● **Material provided**
• • •
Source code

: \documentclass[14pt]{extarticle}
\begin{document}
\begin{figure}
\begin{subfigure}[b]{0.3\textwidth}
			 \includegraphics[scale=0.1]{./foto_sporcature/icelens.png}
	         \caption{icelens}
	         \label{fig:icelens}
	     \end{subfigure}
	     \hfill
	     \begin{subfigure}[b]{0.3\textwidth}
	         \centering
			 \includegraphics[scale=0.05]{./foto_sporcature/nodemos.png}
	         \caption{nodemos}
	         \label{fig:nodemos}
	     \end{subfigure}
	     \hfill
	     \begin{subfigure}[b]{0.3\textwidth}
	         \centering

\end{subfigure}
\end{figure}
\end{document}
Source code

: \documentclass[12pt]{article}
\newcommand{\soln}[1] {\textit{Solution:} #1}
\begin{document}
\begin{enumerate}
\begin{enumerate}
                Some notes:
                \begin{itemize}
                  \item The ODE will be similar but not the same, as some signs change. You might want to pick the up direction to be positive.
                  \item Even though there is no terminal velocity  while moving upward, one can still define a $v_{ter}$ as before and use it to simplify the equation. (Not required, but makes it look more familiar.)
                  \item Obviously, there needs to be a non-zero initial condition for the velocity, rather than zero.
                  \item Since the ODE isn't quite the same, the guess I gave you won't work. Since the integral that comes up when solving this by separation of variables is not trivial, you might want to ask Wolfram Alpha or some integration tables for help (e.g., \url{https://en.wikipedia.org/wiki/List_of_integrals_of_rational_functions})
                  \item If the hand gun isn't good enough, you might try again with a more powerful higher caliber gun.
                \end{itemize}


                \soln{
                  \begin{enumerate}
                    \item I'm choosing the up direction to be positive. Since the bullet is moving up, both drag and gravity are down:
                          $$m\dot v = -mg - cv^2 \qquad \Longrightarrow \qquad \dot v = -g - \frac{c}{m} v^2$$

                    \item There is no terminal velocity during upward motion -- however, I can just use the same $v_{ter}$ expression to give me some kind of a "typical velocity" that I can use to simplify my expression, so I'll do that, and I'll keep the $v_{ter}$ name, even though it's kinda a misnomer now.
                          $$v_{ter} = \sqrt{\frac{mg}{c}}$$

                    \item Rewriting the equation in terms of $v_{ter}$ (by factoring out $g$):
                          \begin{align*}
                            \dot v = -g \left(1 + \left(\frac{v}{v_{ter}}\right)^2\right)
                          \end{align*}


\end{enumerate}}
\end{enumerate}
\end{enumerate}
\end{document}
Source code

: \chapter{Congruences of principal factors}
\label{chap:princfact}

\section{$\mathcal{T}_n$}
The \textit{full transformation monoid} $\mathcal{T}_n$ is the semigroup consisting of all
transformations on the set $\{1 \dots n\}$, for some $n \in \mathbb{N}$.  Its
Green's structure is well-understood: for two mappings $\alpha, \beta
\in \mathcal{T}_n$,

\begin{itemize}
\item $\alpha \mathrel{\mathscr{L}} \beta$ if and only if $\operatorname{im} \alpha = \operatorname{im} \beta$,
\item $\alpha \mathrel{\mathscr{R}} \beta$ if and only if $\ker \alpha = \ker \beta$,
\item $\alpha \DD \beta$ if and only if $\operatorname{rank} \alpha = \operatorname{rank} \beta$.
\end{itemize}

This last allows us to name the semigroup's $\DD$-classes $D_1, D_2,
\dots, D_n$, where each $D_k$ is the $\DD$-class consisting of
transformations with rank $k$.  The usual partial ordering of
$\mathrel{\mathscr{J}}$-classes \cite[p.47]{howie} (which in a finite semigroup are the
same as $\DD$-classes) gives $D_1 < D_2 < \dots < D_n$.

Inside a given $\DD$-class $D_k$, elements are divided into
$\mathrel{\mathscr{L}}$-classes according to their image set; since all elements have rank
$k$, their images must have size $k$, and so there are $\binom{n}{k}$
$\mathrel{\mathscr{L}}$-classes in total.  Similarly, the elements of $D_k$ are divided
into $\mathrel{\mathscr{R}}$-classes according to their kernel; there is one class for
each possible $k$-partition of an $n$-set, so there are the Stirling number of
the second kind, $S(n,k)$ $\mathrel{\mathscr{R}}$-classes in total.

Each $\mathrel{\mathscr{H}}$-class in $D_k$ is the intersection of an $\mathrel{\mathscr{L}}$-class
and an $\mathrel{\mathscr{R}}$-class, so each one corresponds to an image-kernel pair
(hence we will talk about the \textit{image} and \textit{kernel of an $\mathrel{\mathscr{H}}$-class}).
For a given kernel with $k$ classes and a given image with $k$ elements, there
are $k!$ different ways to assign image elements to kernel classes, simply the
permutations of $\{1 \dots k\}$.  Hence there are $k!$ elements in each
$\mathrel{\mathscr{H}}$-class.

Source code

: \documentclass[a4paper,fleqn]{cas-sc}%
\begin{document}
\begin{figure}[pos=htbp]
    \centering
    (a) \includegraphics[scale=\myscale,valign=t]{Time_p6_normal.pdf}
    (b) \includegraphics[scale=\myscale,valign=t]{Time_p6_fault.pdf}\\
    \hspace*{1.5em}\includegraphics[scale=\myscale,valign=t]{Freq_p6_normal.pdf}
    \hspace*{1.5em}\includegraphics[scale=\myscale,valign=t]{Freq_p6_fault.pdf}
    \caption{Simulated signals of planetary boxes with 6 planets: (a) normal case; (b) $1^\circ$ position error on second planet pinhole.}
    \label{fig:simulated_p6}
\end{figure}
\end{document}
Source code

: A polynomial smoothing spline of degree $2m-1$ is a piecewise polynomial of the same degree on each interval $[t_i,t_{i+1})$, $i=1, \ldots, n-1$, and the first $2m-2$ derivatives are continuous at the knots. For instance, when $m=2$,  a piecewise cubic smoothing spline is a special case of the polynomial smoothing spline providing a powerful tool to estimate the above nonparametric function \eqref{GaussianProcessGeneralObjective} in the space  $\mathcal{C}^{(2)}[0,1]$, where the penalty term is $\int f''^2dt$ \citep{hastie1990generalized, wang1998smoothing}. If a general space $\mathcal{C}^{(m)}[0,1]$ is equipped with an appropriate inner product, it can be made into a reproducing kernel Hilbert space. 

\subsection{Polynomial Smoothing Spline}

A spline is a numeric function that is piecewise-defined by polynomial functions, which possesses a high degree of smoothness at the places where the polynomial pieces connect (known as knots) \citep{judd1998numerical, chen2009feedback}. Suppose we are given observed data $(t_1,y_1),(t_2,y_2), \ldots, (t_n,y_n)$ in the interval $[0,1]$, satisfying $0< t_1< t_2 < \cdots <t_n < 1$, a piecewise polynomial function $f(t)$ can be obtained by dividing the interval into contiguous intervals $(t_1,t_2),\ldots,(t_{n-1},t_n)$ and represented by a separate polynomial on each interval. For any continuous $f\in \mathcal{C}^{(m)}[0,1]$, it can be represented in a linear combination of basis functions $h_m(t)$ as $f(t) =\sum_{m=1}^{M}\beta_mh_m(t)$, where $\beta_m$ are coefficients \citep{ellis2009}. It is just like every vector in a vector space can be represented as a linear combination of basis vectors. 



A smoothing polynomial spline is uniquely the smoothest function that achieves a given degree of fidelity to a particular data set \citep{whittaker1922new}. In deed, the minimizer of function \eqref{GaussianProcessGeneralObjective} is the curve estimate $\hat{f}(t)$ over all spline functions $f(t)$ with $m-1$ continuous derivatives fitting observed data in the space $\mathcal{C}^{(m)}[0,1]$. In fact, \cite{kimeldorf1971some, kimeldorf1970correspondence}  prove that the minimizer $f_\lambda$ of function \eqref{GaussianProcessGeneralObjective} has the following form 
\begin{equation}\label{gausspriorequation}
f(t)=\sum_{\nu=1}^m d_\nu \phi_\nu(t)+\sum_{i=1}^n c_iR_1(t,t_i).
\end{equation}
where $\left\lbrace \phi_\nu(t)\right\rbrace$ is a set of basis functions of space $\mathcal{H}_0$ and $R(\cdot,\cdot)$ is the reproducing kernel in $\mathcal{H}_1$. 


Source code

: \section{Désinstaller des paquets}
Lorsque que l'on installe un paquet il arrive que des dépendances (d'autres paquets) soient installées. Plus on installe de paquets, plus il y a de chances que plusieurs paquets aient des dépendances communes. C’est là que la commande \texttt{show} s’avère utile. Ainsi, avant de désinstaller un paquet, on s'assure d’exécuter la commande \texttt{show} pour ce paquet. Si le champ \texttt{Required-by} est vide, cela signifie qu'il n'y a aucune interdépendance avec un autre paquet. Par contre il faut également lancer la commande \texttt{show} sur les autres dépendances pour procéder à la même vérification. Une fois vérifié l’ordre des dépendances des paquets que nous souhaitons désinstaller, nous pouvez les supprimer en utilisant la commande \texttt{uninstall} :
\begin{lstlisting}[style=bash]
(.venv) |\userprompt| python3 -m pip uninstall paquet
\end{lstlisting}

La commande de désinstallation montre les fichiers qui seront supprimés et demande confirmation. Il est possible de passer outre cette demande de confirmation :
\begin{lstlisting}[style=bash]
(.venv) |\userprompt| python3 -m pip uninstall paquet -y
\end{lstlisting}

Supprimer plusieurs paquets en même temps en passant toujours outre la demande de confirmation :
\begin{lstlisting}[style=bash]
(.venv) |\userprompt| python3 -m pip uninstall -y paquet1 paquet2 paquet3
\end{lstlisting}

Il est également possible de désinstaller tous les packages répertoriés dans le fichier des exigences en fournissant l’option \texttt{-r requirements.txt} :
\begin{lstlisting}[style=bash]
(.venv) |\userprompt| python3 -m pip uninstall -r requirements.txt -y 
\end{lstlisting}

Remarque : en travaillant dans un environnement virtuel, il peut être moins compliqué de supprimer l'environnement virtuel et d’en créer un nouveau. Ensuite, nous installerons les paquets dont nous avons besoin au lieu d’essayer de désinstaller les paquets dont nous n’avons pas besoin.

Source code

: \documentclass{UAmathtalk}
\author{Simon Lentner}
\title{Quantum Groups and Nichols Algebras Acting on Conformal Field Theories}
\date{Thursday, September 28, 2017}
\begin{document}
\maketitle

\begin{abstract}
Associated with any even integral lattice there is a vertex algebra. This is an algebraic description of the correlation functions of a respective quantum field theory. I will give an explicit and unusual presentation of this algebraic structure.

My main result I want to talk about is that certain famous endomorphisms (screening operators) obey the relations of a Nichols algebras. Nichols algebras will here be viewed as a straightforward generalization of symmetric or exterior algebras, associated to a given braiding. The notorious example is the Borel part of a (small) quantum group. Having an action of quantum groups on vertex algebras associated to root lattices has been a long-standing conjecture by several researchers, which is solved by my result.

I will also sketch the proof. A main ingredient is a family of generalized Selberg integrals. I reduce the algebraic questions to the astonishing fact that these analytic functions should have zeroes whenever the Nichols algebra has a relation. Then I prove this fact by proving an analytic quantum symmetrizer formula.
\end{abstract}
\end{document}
• • •
● **What to produce**
If a line in the data contains the string "case", copy it.

● **Written response**
    \caption{Simulated signals of planetary boxes with 6 planets: (a) normal case; (b) $1^\circ$ position error on second planet pinhole.}
: A polynomial smoothing spline of degree $2m-1$ is a piecewise polynomial of the same degree on each interval $[t_i,t_{i+1})$, $i=1, \ldots, n-1$, and the first $2m-2$ derivatives are continuous at the knots. For instance, when $m=2$,  a piecewise cubic smoothing spline is a special case of the polynomial smoothing spline providing a powerful tool to estimate the above nonparametric function \eqref{GaussianProcessGeneralObjective} in the space  $\mathcal{C}^{(2)}[0,1]$, where the penalty term is $\int f''^2dt$ \citep{hastie1990generalized, wang1998smoothing}. If a general space $\mathcal{C}^{(m)}[0,1]$ is equipped with an appropriate inner product, it can be made into a reproducing kernel Hilbert space. 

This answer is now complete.